Most posts about pricing tools treat each library as a standalone thing. You install it, run the quickstart, close the tab. But a UK motor pricing workflow is not a collection of isolated steps: the smoothed age curve feeds the EBM model, the EBM factors go into the distillation step, the distilled factor table informs the rate optimiser, and monitoring tells you when the whole thing needs to be revisited.
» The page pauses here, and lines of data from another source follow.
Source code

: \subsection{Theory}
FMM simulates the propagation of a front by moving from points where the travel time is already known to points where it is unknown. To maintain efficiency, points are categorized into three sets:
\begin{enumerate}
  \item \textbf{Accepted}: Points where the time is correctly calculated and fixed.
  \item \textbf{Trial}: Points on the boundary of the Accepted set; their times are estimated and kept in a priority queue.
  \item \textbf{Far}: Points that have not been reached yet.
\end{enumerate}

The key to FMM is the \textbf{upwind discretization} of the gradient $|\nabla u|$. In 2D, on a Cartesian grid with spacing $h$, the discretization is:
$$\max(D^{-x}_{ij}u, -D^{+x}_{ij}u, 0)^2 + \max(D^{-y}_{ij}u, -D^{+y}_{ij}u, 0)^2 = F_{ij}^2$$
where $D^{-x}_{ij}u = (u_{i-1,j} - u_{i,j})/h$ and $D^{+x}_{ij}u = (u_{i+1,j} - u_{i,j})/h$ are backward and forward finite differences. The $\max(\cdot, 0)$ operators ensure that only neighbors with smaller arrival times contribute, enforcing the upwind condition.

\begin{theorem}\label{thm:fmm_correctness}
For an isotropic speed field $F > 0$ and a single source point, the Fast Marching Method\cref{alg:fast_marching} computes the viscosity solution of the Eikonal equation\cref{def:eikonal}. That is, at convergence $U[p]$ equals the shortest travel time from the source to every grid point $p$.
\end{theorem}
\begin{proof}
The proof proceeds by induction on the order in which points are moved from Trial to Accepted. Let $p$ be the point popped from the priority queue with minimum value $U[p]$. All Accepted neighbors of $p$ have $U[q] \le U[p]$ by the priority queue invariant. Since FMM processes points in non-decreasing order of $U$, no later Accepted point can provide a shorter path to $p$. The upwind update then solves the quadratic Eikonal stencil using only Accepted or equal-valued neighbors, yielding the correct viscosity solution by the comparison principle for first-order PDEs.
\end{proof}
This post shows how eight Burning Cost libraries connect in practice. It is an overview — each section has its own deep-dive post linked at the end. What we will show is which class to call, what output to expect, and why it feeds the next step.

The full workflow:

  1. Synthetic data with a known DGP — insurance-datasets
  2. Age and area curve smoothing — insurance-whittaker
  3. EBM tariff model — insurance-gam
  4. Factor table extraction — insurance-distill (or shap-relativities for CatBoost)
  5. FCA fairness audit — insurance-fairness
  6. Drift monitoring setup — insurance-monitoring
  7. Conformal prediction intervals — insurance-conformal
  8. Constrained rate optimisation — insurance-optimise

Setup

pip install insurance-datasets insurance-whittaker "insurance-gam[ebm]" \
    insurance-distill "shap-relativities[ml]" insurance-fairness \
    insurance-monitoring "insurance-conformal[catboost]" insurance-optimise \
    catboost polars

1. Data

insurance-datasets generates synthetic UK motor policies from a published Poisson-Gamma DGP. The true coefficients are exported alongside the data, which means you can check whether your fitted model recovers them — something impossible with the standard freMTPL2 benchmark, which has unknown true parameters.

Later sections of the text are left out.